So that was how we spent our time. Oh the innocence of it all. It was all good healthy stuff. The closest we came to being turned on was a flash of Sally Jame’s drawers if she slipped over on a Phantom Flan on TISWAS. Nowadays, if you wanted to watch half our of a young, sweater-clad Austrian babe playing with stallions there are plenty of websites you can go to. Back when I were a lad, this is all we got. And we just didn’t get it. And I gather nor did she.

24 Hours from Ulcer


The train standing at platform 4 is shite

Word has it that the next series of 24 will be filmed in London. Apparently it opens with Jack Bauer boarding a DLR train at Lewisham, heading for the Olympic Stadium. 24 hours later he’s still on it. Jack get’s into a heated argument with a Train Captain (ticket collector, to you and me) over which Zone Stratford is in, and has a difference of opinion with a fat bird who wants the window open. In episode 4 he gets a tad miffed with the bloke sitting next to him who’s iPod is blaring our through his earphones. Ok, it may not be most exciting of series of the popular show, but it’ll be the most realistic. I spent a week on the DLR last Tuesday, at least that’s what it felt like. It has to be the most useless mode of transport, even by London standards. How the fuck they expect to ferry the poor sods who turn up to the 2012 Olympics is beyond me. The sight of Jack Bauer whizzing along at 2 miles an hour, his plans going awry cos there’s no lift service at Pudding Mill Lane is unlikely to give a boost to the ratings.

I say all this, but I’ve never seen a single episode of 24. Neither, come to think of it, have I ever watched Lost or Prison Break, or MadMen, or Heroes or CSI…oh I could go on.Twin Peaks, Hill Street Blues, or Spooks or Thirty Something or Curb Your Enthusiasm.
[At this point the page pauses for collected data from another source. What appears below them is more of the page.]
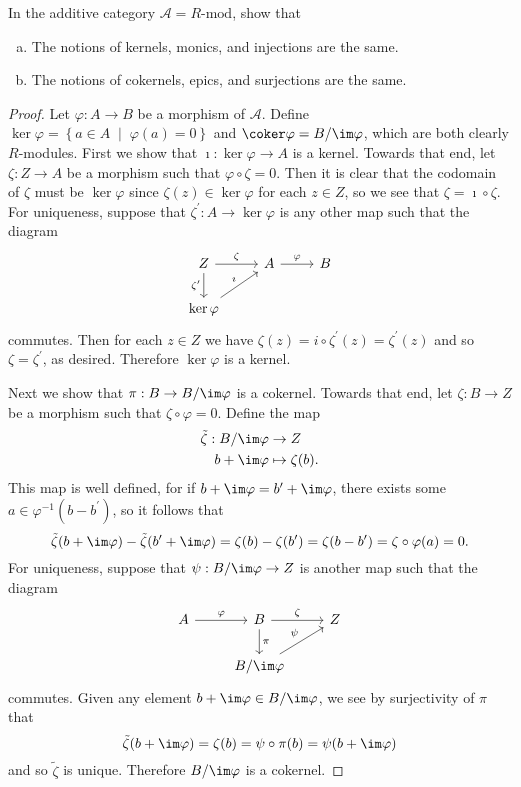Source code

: \documentclass[10pt]{amsart}
\begin{document}
\begin{ex}\label{Ex1}
  In the additive category $\mathcal{A} = R\text{-mod}$, show that
  \begin{enumerate}[(a)]
  \item
    The notions of kernels, monics, and injections are the same.
  \item
    The notions of cokernels, epics, and surjections are the same.
  \end{enumerate}
  \begin{proof}
    Let $\varphi : A \rightarrow B$ be a morphism of $\mathcal{A}$.
    Define $\ker\varphi = \left\{ a \in A \;\middle\vert\; \varphi(a) = 0\right\}$ and $\coker\varphi = B/\im\varphi$, which are both clearly $R$-modules.
    First we show that $\imath : \ker\varphi \rightarrow A$ is a kernel.
    Towards that end, let $\zeta : Z \rightarrow A$ be a morphism such that $\varphi \circ \zeta = 0$.
    Then it is clear that the codomain of $\zeta$ must be $\ker\varphi$ since $\zeta(z) \in \ker\varphi$ for each $z \in Z$, so we see that $\zeta = \imath \circ \zeta$.
    For uniqueness, suppose that $\zeta^\prime : A \rightarrow \ker\varphi$ is any other map such that the diagram
    $$\begin{tikzcd}
      Z \arrow[swap]{d}{\zeta^\prime} \arrow{r}{\zeta} &A \arrow{r}{\varphi} &B \\
      \ker\varphi\arrow{ru}{\imath}
    \end{tikzcd}$$
    commutes.
    Then for each $z \in Z$ we have $\zeta(z) = i \circ \zeta^\prime(z) = \zeta^\prime(z)$ and so $\zeta = \zeta^\prime$, as desired.
    Therefore $\ker\varphi$ is a kernel.

    Next we show that $\pi : B \rightarrow B/\im\varphi$ is a cokernel.
    Towards that end, let $\zeta : B \rightarrow Z$ be a morphism such that $\zeta \circ \varphi = 0$.
    Define the map
    \begin{align*}
      \tilde{\zeta} : B/\im\varphi &\rightarrow Z\\
      b + \im\varphi &\mapsto \zeta(b).
    \end{align*}
    This map is well defined, for if $b + \im\varphi = b^\prime + \im\varphi$, there exists some $a \in \varphi^{-1}(b - b^\prime)$, so it follows that
    $$\tilde{\zeta}(b + \im\varphi) - \tilde{\zeta}(b^\prime + \im\varphi) = \zeta(b) - \zeta(b^\prime) = \zeta(b - b^\prime) = \zeta \circ \varphi(a) = 0.$$
    For uniqueness, suppose that $\psi : B/\im\varphi \rightarrow Z$ is another map such that the diagram
    $$\begin{tikzcd}
      A \arrow{r}{\varphi} & B \arrow{d}{\pi} \arrow{r}{\zeta} & Z\\
      & B/\im\varphi \arrow{ur}{\psi}
    \end{tikzcd}$$
    commutes.
    Given any element $b + \im\varphi \in B/\im\varphi$, we see by surjectivity of $\pi$ that
    $$\tilde{\zeta}(b + \im\varphi) = \zeta(b) = \psi \circ \pi(b) = \psi(b + \im\varphi)$$
    and so $\tilde{\zeta}$ is unique.
    Therefore $B/\im\varphi$ is a cokernel.
    

\end{proof}
\end{ex}
\end{document}
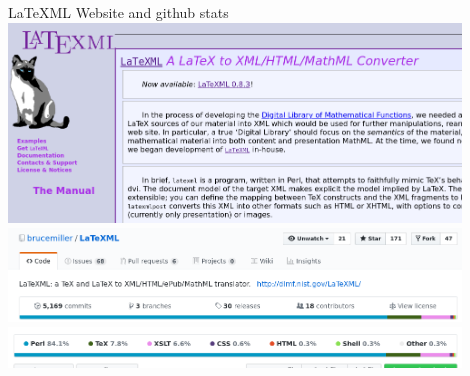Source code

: \documentclass[9pt]{beamer}
\begin{document}
\begin{frame}{LaTeXML Website and github stats}
    \includegraphics[width=0.9\textwidth]{ltxml_website.png}
    \includegraphics[width=0.9\textwidth]{ltxml_github1.png}
    \includegraphics[width=0.9\textwidth]{ltxml_github2.png}
\end{frame}
\end{document}
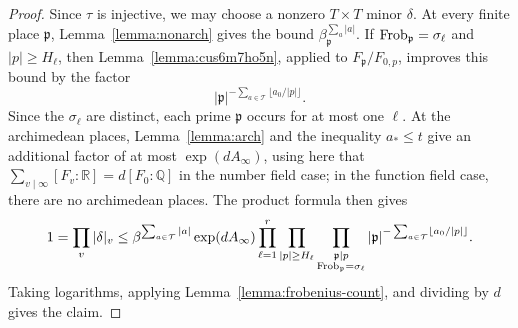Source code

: \documentclass[reqno]{amsart} 
\begin{document}
\begin{proof}
  Since $\tau$ is injective, we may choose a nonzero $T \times T$ minor $\delta$.  At every finite place $\mathfrak{p}$, Lemma~\ref{lemma:nonarch} gives the bound $\beta_{\mathfrak{p}}^{\sum_a|a|}$.  If $\Frob_{\mathfrak{p}}=\sigma_\ell$ and $|p|\geq H_\ell$, then Lemma~\ref{lemma:cus6m7ho5n}, applied to $F_{\mathfrak{p}}/F_{0,p}$, improves this bound by the factor
  \begin{equation*}
    |\mathfrak{p}|^{-\sum_{a\in\mathcal{T}}\lfloor a_0/|p|\rfloor}.
  \end{equation*}
  Since the $\sigma_\ell$ are distinct, each prime $\mathfrak{p}$ occurs for at most one $\ell$.  At the archimedean places, Lemma~\ref{lemma:arch} and the inequality $a_*\leq t$ give an additional factor of at most $\exp(dA_\infty)$, using here that $\sum_{v\mid\infty}[F_v:\mathbb{R}]=d[F_0:\mathbb{Q}]$ in the number field case; in the function field case, there are no archimedean places.  The product formula then gives
  \begin{equation*}
    1=\prod_v|\delta|_v\leq\beta^{\sum_{a\in\mathcal{T}}|a|}\exp(dA_\infty)
    \prod_{\ell=1}^r
    \prod_{\substack{|p|\geq H_\ell}}
    \prod_{\substack{\mathfrak{p}\mid p\\\Frob_{\mathfrak{p}}=\sigma_\ell}}
    |\mathfrak{p}|^{-\sum_{a\in\mathcal{T}}\lfloor a_0/|p|\rfloor}.
  \end{equation*}
  Taking logarithms, applying Lemma~\ref{lemma:frobenius-count}, and dividing by $d$ gives the claim.
\end{proof}
\end{document}
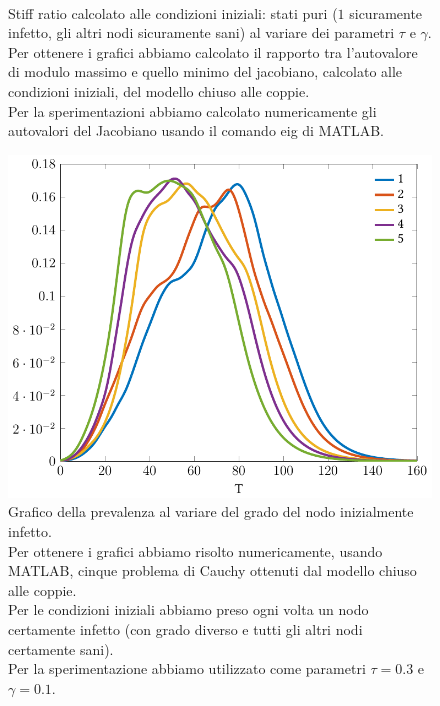 \begin{figure}[ht]
\centering
\subfloat[][$\gamma=0.10$]
{\resizebox{0.45\textwidth}{!}{}}
 \quad 
\subfloat[][$\gamma=0.30$]
{\resizebox{0.45\textwidth}{!}{ }}
\\
\subfloat[][$\gamma=0.50$]
{\resizebox{0.45\textwidth}{!}
{}}
\quad
\subfloat[][$\gamma=0.70$]
{\resizebox{0.45\textwidth}{!}
{}
}
\caption[Stiff ratio alle condizioni iniziali sulla rete stradale del Minnesota al variare dei parametri ]{Stiff ratio calcolato alle condizioni iniziali:  stati puri ($1$ sicuramente infetto, gli altri nodi sicuramente sani) al variare dei parametri $\tau$ e $\gamma$.\\ Per ottenere i grafici abbiamo calcolato il rapporto tra l'autovalore di modulo massimo e quello minimo del jacobiano, calcolato alle condizioni iniziali, del modello chiuso alle coppie.\\
Per la sperimentazioni abbiamo calcolato numericamente gli autovalori del Jacobiano usando il comando eig di MATLAB.}
\label{fig::minnesota_ratiostiff}
\end{figure}

\begin{figure}[htb]
\centering
\includegraphics[scale=0.45]{Figure/minnesota_prevalenza}
\caption[Grafico della prevalenza al variare del grado del nodo inizialmente infetto.]{Grafico della prevalenza al variare del grado del nodo inizialmente infetto.\\ Per ottenere i grafici abbiamo risolto numericamente, usando MATLAB, cinque problema di Cauchy ottenuti dal modello chiuso alle coppie.\\
Per le condizioni iniziali abbiamo preso ogni volta un nodo certamente infetto (con grado diverso e tutti gli altri nodi certamente sani).\\
Per la sperimentazione abbiamo utilizzato come parametri $\tau=0.3$ e $\gamma=0.1$.}
\label{fig::minnesota_prevalenza}
\end{figure}
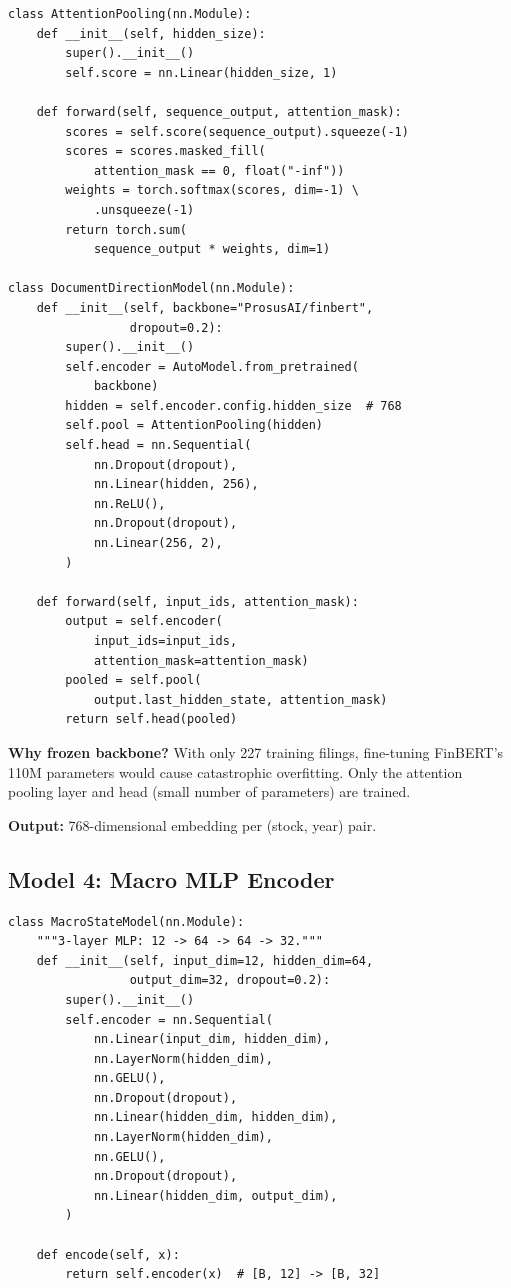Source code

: \begin{lstlisting}[caption={FinBERT with attention pooling (src/models/document\_model.py)}]
class AttentionPooling(nn.Module):
    def __init__(self, hidden_size):
        super().__init__()
        self.score = nn.Linear(hidden_size, 1)

    def forward(self, sequence_output, attention_mask):
        scores = self.score(sequence_output).squeeze(-1)
        scores = scores.masked_fill(
            attention_mask == 0, float("-inf"))
        weights = torch.softmax(scores, dim=-1) \
            .unsqueeze(-1)
        return torch.sum(
            sequence_output * weights, dim=1)

class DocumentDirectionModel(nn.Module):
    def __init__(self, backbone="ProsusAI/finbert",
                 dropout=0.2):
        super().__init__()
        self.encoder = AutoModel.from_pretrained(
            backbone)
        hidden = self.encoder.config.hidden_size  # 768
        self.pool = AttentionPooling(hidden)
        self.head = nn.Sequential(
            nn.Dropout(dropout),
            nn.Linear(hidden, 256),
            nn.ReLU(),
            nn.Dropout(dropout),
            nn.Linear(256, 2),
        )

    def forward(self, input_ids, attention_mask):
        output = self.encoder(
            input_ids=input_ids,
            attention_mask=attention_mask)
        pooled = self.pool(
            output.last_hidden_state, attention_mask)
        return self.head(pooled)
\end{lstlisting}

\textbf{Why frozen backbone?} With only 227 training filings, fine-tuning FinBERT's 110M parameters would cause catastrophic overfitting. Only the attention pooling layer and head (small number of parameters) are trained.

\textbf{Output:} 768-dimensional embedding per (stock, year) pair.

\subsection{Model 4: Macro MLP Encoder}

\begin{lstlisting}[caption={Macro feature encoder (src/models/macro\_model.py)}]
class MacroStateModel(nn.Module):
    """3-layer MLP: 12 -> 64 -> 64 -> 32."""
    def __init__(self, input_dim=12, hidden_dim=64,
                 output_dim=32, dropout=0.2):
        super().__init__()
        self.encoder = nn.Sequential(
            nn.Linear(input_dim, hidden_dim),
            nn.LayerNorm(hidden_dim),
            nn.GELU(),
            nn.Dropout(dropout),
            nn.Linear(hidden_dim, hidden_dim),
            nn.LayerNorm(hidden_dim),
            nn.GELU(),
            nn.Dropout(dropout),
            nn.Linear(hidden_dim, output_dim),
        )

    def encode(self, x):
        return self.encoder(x)  # [B, 12] -> [B, 32]
\end{lstlisting}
I have tended not to tie myself into any of these long series as I’ve never been confident I’ll be sitting in front of the TV at the same time every week to watch the next episode. There are places which serve beer which tend to be open when these shows are aired and they tend to jump out on me on the way home from work.

I have resisted the temptation to tape them as I’ve never enjoyed the pressure that puts you under. Falling behind for a one or two episodes then trying to watch them the night before the next one is shown on TV is stressful, and all the time your colleagues in the office have water cooler chats about the fantastic ending to last night’s show. Trying to go a whole day or two without hearing what happened in the episode(s) you’ve missed: Now that’s real pressure. (Anyone remember The Likely Lads “England F… ” episode?)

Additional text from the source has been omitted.